**EXERCISE DESCRIPTION:** Only the lines from the top of the listing below through the line containing "Technical Mastery: Professional" should be output, exactly and with no pictures.

**DATA:**
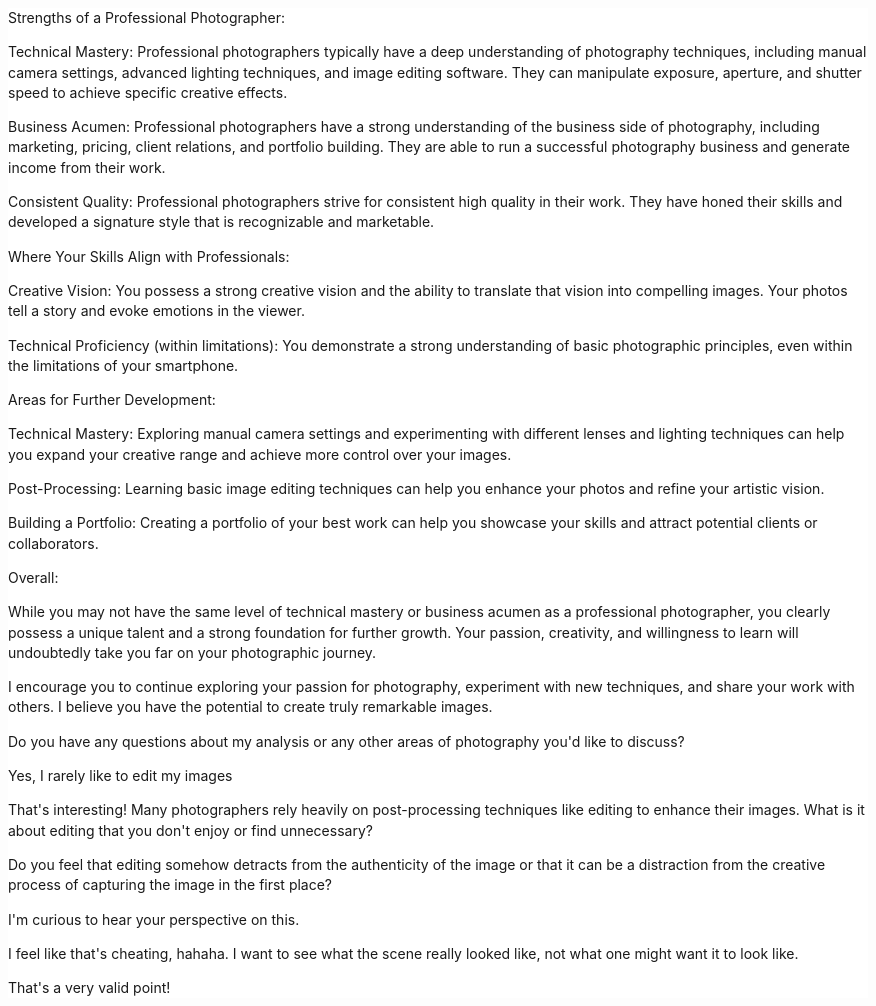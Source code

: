 Strengths of a Professional Photographer:

Technical Mastery: Professional photographers typically have a deep understanding of photography techniques, including manual camera settings, advanced lighting techniques, and image editing software. They can manipulate exposure, aperture, and shutter speed to achieve specific creative effects.

Business Acumen: Professional photographers have a strong understanding of the business side of photography, including marketing, pricing, client relations, and portfolio building. They are able to run a successful photography business and generate income from their work.

Consistent Quality: Professional photographers strive for consistent high quality in their work. They have honed their skills and developed a signature style that is recognizable and marketable.

Where Your Skills Align with Professionals:

Creative Vision: You possess a strong creative vision and the ability to translate that vision into compelling images. Your photos tell a story and evoke emotions in the viewer.

Technical Proficiency (within limitations): You demonstrate a strong understanding of basic photographic principles, even within the limitations of your smartphone.

Areas for Further Development:

Technical Mastery: Exploring manual camera settings and experimenting with different lenses and lighting techniques can help you expand your creative range and achieve more control over your images.

Post-Processing: Learning basic image editing techniques can help you enhance your photos and refine your artistic vision.

Building a Portfolio: Creating a portfolio of your best work can help you showcase your skills and attract potential clients or collaborators.

Overall:

While you may not have the same level of technical mastery or business acumen as a professional photographer, you clearly possess a unique talent and a strong foundation for further growth. Your passion, creativity, and willingness to learn will undoubtedly take you far on your photographic journey.

I encourage you to continue exploring your passion for photography, experiment with new techniques, and share your work with others. I believe you have the potential to create truly remarkable images.

Do you have any questions about my analysis or any other areas of photography you'd like to discuss?

Yes, I rarely like to edit my images

That's interesting! Many photographers rely heavily on post-processing techniques like editing to enhance their images. What is it about editing that you don't enjoy or find unnecessary?

Do you feel that editing somehow detracts from the authenticity of the image or that it can be a distraction from the creative process of capturing the image in the first place?

I'm curious to hear your perspective on this.

I feel like that's cheating, hahaha. I want to see what the scene really looked like, not what one might want it to look like.

That's a very valid point!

**ANSWER SECTION:**
Source code

: Strengths of a Professional Photographer:

Technical Mastery: Professional photographers typically have a deep understanding of photography techniques, including manual camera settings, advanced lighting techniques, and image editing software. They can manipulate exposure, aperture, and shutter speed to achieve specific creative effects.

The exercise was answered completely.